PATTERN Cited by 1 source
Diff-based static analysis¶
Pattern: run the code indexer on each diff (pull request) to produce a machine-readable summary of the change (" diff sketch"), then fan that summary out to multiple downstream consumers — static-analysis checks, lint rules, commit-level notifications, semantic commit search, and code-review-time navigation.
Canonical wiki instance: Meta's Glean → Phabricator pipeline (Source: sources/2025-01-01-meta-indexing-code-at-scale-with-glean).
Problem¶
Code review and pre-commit analysis want semantic context, not just textual context:
- "This diff removes the last call site of function X" — needs repo-wide reference data.
- "This diff introduces a new call to a deprecated API" — needs semantic API knowledge, not regex.
- "Jump to the definition of this symbol in the diff view" — needs index-backed navigation.
- "Connect this production stack trace to recent commits that touched these functions" — needs cross-commit semantic search.
Running the full repo-level analysis for every diff is prohibitively expensive. Pure textual diffs don't carry enough semantic signal.
Shape¶
Diff ──▶ Incremental indexer ──▶ Diff sketch ──┬─▶ Static analysis
├─▶ Semantic lint
├─▶ Rich notifications
├─▶ Commit-level search
└─▶ Review-time nav (Phabricator)
Three-stage pipeline:
- Index the diff. The indexer runs on the changeset — not the whole repo — producing a per-diff delta on top of the base index. Complexity is O(fanout) per diff, not O(repo).
- Extract the diff sketch. Summarise what the diff did to the code graph: classes / methods / fields introduced or removed, calls added or removed, inheritance edges changed. All entities keyed by stable symbol IDs so downstream consumers can join against the base index.
- Route to consumers. Each consumer subscribes to the sketch and makes its own decisions.

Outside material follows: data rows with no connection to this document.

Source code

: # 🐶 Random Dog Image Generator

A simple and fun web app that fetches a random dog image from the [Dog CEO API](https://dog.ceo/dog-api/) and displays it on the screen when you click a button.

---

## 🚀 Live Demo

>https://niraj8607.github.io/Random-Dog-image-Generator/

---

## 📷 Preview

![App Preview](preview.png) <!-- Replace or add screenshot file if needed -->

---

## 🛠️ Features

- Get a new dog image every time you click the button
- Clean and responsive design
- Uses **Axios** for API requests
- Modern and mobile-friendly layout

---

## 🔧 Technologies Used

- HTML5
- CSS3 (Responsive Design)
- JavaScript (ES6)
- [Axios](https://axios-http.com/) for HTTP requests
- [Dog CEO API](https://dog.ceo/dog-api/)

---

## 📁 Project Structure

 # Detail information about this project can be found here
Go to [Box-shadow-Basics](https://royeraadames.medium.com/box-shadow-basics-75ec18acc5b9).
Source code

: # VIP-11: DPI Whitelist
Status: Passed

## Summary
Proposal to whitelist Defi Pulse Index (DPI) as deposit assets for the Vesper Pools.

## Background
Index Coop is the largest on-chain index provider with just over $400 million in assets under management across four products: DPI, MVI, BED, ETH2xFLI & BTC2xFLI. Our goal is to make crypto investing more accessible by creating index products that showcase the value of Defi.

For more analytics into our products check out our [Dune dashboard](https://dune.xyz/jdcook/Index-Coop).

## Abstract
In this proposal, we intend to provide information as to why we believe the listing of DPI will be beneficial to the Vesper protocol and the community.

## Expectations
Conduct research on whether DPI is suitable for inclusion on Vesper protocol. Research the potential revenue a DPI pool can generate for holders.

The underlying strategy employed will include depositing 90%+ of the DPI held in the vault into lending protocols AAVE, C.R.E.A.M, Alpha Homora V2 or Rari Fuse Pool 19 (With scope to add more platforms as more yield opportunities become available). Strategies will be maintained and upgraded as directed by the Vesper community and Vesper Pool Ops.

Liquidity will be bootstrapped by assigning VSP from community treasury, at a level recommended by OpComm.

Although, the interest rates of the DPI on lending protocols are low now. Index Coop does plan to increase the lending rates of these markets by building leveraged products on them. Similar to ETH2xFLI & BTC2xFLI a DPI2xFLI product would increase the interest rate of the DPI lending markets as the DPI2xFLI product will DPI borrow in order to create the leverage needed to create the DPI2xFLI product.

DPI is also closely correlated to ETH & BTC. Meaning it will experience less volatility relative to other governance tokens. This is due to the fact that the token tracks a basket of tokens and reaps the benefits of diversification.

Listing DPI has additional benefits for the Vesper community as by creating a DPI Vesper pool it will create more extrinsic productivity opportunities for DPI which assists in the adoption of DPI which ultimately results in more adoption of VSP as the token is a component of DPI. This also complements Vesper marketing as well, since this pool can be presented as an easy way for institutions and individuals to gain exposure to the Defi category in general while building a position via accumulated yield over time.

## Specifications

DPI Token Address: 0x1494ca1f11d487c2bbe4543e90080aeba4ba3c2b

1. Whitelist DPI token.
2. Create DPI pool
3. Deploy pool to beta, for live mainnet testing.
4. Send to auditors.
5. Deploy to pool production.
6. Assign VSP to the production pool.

Consumers named in the Meta post¶
From the 2024-12-19 post:
- Static analysis. "Diff sketches are used to drive a simple static analysis that can identify potential issues that might require further review."
- Non-trivial lint rules. Rules that depend on semantic context — e.g. "last caller of function X removed" — that a text-level linter can't express.

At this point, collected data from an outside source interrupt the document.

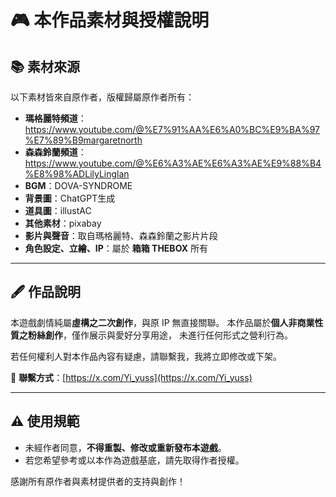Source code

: # 🎮 本作品素材與授權說明

## 📚 素材來源

以下素材皆來自原作者，版權歸屬原作者所有：

* **瑪格麗特頻道**：https://www.youtube.com/@%E7%91%AA%E6%A0%BC%E9%BA%97%E7%89%B9margaretnorth
* **森森鈴蘭頻道**：https://www.youtube.com/@%E6%A3%AE%E6%A3%AE%E9%88%B4%E8%98%ADLilyLinglan
* **BGM**：DOVA-SYNDROME
* **背景圖**：ChatGPT生成
* **道具圖**：illustAC
* **其他素材**：pixabay
* **影片與聲音**：取自瑪格麗特、森森鈴蘭之影片片段
* **角色設定、立繪、IP**：屬於 **箱箱 THEBOX** 所有

---

## 🖋️ 作品說明

本遊戲劇情純屬**虛構之二次創作**，與原 IP 無直接關聯。
本作品屬於**個人非商業性質之粉絲創作**，僅作展示與愛好分享用途，
未進行任何形式之營利行為。

若任何權利人對本作品內容有疑慮，請聯繫我，我將立即修改或下架。

📩 **聯繫方式**：[https://x.com/Yi_yuss](https://x.com/Yi_yuss)

---

## ⚠️ 使用規範

* 未經作者同意，**不得重製、修改或重新發布本遊戲**。
* 若您希望參考或以本作為遊戲基底，請先取得作者授權。

感謝所有原作者與素材提供者的支持與創作！
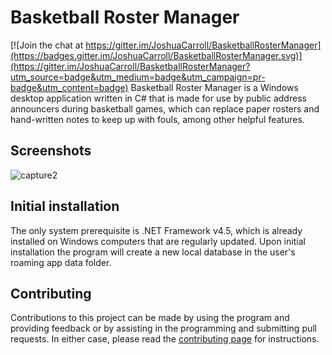Basketball Roster Manager
=========================

[![Join the chat at https://gitter.im/JoshuaCarroll/BasketballRosterManager](https://badges.gitter.im/JoshuaCarroll/BasketballRosterManager.svg)](https://gitter.im/JoshuaCarroll/BasketballRosterManager?utm_source=badge&utm_medium=badge&utm_campaign=pr-badge&utm_content=badge)
Basketball Roster Manager is a Windows desktop application written in C# that is made for use by public address announcers during basketball games, which can replace paper rosters and hand-written notes to keep up with fouls, among other helpful features.

## Screenshots 

![capture2](https://cloud.githubusercontent.com/assets/2617394/5951215/b5bfda80-a729-11e4-85c5-911b14951445.JPG)

## Initial installation

The only system prerequisite is .NET Framework v4.5, which is already installed on Windows computers that are regularly updated.  Upon initial installation the program will create a new local database in the user's roaming app data folder.

## Contributing 

Contributions to this project can be made by using the program and providing feedback or by assisting in the programming and submitting pull requests.  In either case, please read the [contributing page](https://github.com/JoshuaCarroll/BasketballRosterManager/blob/development/CONTRIBUTING.md) for instructions.
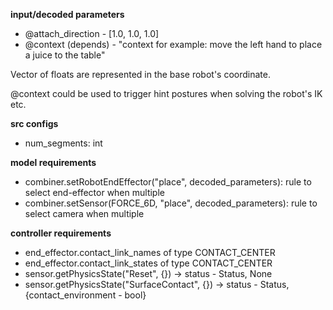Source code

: **input/decoded parameters**

- @attach_direction - [1.0, 1.0, 1.0]
- @context (depends) - "context for example: move the left hand to place a juice to the table"

Vector of floats are represented in the base robot's coordinate.

@context could be used to trigger hint postures when solving the robot's IK etc.

**src configs**

- num_segments: int

**model requirements**

- combiner.setRobotEndEffector("place", decoded_parameters): rule to select end-effector when multiple
- combiner.setSensor(FORCE_6D, "place", decoded_parameters): rule to select camera when multiple

**controller requirements**

- end_effector.contact_link_names of type CONTACT_CENTER
- end_effector.contact_link_states of type CONTACT_CENTER
- sensor.getPhysicsState("Reset", {}) -> status - Status, None
- sensor.getPhysicsState("SurfaceContact", {}) -> status - Status, {contact_environment - bool}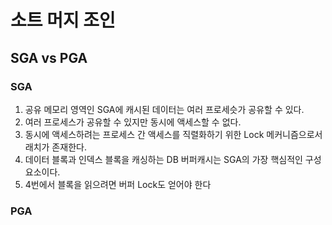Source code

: # 소트 머지 조인

## SGA vs PGA

### SGA

1. 공유 메모리 영역인 SGA에 캐시된 데이터는 여러 프로세슷가 공유할 수 있다.
2. 여러 프로세스가 공유할 수 있지만 동시에 액세스할 수 없다.
3. 동시에 액세스하려는 프로세스 간 액세스를 직렬화하기 위한 Lock 메커니즘으로서 래치가 존재한다.
4. 데이터 블록과 인덱스 블록을 캐싱하는 DB 버퍼캐시는 SGA의 가장 핵심적인 구성요소이다.
5. 4번에서 블록을 읽으려면 버퍼 Lock도 얻어야 한다

### PGA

- Rich notifications. Teams subscribe to semantic events ("notify me when anyone modifies function Y") rather than path patterns.

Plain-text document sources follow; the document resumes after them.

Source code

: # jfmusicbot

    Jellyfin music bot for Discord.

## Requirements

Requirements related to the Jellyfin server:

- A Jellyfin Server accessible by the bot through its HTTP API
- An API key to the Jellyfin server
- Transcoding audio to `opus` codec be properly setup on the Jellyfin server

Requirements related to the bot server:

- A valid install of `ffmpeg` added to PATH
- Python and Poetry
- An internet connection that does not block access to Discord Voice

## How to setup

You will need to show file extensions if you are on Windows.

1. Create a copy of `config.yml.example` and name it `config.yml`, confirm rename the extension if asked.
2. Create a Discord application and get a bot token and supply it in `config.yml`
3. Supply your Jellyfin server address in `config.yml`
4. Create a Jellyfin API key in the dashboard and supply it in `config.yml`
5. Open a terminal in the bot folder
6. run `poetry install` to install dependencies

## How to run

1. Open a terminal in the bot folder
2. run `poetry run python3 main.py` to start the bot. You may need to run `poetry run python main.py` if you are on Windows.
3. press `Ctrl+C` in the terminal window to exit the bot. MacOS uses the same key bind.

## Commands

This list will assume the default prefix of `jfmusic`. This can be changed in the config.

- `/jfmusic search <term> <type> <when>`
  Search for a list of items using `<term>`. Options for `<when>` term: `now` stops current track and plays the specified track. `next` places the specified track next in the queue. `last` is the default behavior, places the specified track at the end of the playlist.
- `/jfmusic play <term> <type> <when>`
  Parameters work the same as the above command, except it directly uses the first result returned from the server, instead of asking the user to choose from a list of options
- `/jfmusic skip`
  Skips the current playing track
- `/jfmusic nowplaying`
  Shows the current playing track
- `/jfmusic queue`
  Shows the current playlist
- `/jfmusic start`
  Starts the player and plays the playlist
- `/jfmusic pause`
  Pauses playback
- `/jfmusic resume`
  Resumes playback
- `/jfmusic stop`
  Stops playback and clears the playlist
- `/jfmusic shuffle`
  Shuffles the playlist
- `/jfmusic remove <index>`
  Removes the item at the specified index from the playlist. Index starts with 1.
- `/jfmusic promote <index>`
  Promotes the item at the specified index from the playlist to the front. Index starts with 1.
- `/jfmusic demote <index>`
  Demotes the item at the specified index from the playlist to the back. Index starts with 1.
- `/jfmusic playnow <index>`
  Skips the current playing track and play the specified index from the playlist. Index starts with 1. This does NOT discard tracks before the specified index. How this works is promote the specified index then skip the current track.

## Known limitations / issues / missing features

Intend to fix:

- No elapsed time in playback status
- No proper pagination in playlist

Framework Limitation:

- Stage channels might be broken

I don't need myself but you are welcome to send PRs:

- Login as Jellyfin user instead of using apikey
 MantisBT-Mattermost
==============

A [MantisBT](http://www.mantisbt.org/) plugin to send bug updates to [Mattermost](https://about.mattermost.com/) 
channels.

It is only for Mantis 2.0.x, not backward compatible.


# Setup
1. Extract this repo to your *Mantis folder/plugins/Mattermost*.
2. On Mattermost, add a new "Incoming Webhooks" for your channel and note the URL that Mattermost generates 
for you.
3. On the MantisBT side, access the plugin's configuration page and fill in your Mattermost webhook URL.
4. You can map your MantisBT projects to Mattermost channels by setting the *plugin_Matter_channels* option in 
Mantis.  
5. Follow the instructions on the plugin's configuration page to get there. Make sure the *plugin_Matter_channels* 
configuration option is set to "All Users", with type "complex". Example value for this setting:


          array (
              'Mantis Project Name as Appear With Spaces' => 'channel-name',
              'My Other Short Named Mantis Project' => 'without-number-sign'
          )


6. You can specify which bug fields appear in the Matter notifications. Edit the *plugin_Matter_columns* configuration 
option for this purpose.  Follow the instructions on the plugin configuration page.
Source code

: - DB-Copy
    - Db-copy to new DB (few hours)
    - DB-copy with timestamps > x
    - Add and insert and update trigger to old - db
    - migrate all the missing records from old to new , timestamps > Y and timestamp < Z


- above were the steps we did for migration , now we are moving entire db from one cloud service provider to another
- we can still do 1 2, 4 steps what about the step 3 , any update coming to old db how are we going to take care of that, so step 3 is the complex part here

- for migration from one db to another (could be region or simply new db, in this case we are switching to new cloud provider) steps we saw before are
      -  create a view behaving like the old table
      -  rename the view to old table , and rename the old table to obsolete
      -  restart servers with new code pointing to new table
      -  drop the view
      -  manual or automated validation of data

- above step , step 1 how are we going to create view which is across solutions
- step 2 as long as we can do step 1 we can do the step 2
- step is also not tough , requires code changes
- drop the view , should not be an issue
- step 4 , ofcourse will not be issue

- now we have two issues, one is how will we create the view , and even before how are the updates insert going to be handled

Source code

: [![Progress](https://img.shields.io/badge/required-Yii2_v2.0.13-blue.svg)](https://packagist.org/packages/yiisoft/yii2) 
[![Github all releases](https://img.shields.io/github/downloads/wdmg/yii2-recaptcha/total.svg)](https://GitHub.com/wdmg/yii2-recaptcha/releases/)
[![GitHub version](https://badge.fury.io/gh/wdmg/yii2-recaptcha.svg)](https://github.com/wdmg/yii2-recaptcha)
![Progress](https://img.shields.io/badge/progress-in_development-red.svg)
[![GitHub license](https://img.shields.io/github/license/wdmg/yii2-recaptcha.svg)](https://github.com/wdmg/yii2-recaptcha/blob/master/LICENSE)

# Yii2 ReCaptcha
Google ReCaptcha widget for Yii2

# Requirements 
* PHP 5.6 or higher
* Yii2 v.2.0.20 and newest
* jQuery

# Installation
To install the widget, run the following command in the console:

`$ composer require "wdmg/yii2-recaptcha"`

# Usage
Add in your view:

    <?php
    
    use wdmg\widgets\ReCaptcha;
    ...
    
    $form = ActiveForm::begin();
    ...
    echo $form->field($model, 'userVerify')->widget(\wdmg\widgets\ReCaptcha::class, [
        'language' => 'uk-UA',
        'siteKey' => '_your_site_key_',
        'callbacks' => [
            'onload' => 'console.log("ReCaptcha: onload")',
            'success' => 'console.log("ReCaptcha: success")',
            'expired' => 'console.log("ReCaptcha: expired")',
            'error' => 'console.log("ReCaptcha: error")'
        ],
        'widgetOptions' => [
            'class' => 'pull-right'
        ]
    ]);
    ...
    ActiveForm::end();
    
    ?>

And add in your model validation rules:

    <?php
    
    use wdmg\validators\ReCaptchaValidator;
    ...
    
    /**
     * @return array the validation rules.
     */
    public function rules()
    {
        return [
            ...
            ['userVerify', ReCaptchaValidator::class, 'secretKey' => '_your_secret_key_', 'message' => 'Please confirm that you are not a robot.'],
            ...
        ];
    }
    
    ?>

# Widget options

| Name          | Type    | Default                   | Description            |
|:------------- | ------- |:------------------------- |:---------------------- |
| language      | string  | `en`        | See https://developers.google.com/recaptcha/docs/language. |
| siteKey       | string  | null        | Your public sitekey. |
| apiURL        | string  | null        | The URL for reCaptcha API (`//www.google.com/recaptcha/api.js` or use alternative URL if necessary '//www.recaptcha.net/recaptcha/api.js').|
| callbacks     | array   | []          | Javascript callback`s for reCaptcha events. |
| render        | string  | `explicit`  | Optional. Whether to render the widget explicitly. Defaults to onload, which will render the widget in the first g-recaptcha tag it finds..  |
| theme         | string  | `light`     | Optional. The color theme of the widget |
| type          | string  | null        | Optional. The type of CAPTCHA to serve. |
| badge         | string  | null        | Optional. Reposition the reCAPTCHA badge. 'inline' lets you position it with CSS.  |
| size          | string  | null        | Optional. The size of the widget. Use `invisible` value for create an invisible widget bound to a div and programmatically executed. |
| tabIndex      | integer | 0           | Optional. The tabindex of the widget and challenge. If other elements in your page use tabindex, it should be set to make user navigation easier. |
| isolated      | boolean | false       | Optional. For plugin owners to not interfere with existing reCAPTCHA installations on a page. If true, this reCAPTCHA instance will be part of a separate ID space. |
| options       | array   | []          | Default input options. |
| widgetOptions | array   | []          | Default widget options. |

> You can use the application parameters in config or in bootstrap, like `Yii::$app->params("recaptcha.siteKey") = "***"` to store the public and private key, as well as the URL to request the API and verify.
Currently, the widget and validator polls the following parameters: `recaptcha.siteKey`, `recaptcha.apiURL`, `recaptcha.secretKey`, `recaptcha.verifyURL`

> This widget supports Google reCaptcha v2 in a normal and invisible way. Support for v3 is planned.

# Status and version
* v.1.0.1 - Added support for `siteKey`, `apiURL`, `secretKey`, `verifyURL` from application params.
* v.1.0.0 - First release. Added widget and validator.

- Semantic commit search. "Connecting a production stack trace to recent commits that modified the affected function(s), to help root-cause performance issues or new failures." — headline application.
- Review-time code navigation. Accurate go-to-definition, type-on-hover, and documentation rendered on the diff inside Meta's code-review tool (Phabricator). "This is a powerful lift to the code review process, making it easier for reviewers to understand the changes and provide valuable review feedback." Meta's Glean-powered review-time nav covers C++, Python, PHP, JavaScript, Rust, Erlang, Thrift, Haskell.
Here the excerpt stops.